● DATA UNDER STUDY

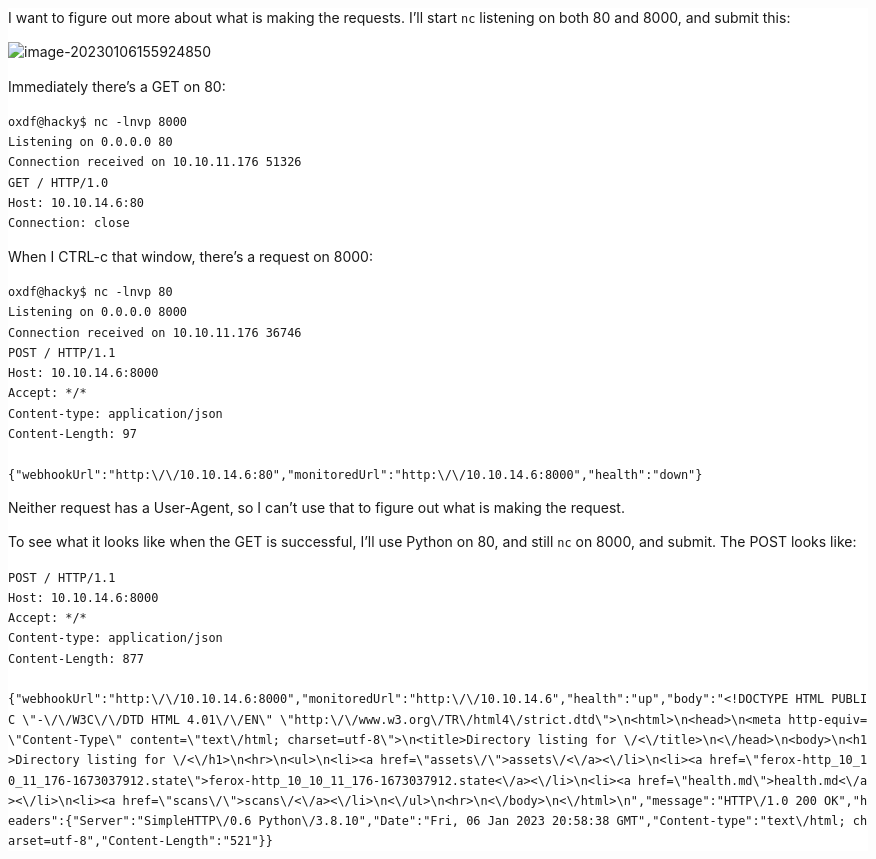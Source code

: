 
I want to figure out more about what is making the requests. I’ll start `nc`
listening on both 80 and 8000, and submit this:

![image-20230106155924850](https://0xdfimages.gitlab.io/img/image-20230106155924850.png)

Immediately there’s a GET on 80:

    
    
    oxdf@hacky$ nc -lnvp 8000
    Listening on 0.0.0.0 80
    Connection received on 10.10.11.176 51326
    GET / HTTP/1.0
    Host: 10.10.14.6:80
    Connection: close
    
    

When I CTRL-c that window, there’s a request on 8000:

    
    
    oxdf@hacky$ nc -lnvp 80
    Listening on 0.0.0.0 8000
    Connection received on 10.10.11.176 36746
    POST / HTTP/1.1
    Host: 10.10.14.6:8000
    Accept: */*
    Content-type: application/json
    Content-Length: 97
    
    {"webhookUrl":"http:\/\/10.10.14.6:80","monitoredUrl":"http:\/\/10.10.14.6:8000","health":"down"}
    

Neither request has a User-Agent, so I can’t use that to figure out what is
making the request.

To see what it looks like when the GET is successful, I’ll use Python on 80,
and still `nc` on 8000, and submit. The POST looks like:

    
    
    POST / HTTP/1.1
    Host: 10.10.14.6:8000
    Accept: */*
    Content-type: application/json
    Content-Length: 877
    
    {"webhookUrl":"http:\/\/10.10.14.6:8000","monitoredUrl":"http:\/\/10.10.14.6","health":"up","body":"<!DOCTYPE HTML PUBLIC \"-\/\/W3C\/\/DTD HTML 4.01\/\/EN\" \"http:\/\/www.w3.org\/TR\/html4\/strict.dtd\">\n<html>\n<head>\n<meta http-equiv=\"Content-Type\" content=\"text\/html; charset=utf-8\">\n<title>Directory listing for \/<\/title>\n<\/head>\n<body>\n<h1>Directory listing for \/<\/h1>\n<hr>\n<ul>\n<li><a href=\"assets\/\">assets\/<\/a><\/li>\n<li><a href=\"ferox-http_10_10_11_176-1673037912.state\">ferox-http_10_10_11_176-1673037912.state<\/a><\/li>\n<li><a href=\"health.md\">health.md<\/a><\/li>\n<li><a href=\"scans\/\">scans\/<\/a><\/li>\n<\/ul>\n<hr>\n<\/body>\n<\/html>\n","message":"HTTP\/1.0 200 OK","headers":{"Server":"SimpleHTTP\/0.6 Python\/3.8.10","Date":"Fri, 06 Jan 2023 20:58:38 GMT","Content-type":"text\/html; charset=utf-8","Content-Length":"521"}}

● REQUIRED ACTION
Find the word "figure" in the listing and copy each line that contains it.

● SOLVED EXERCISE
I want to figure out more about what is making the requests. I’ll start `nc`
Neither request has a User-Agent, so I can’t use that to figure out what is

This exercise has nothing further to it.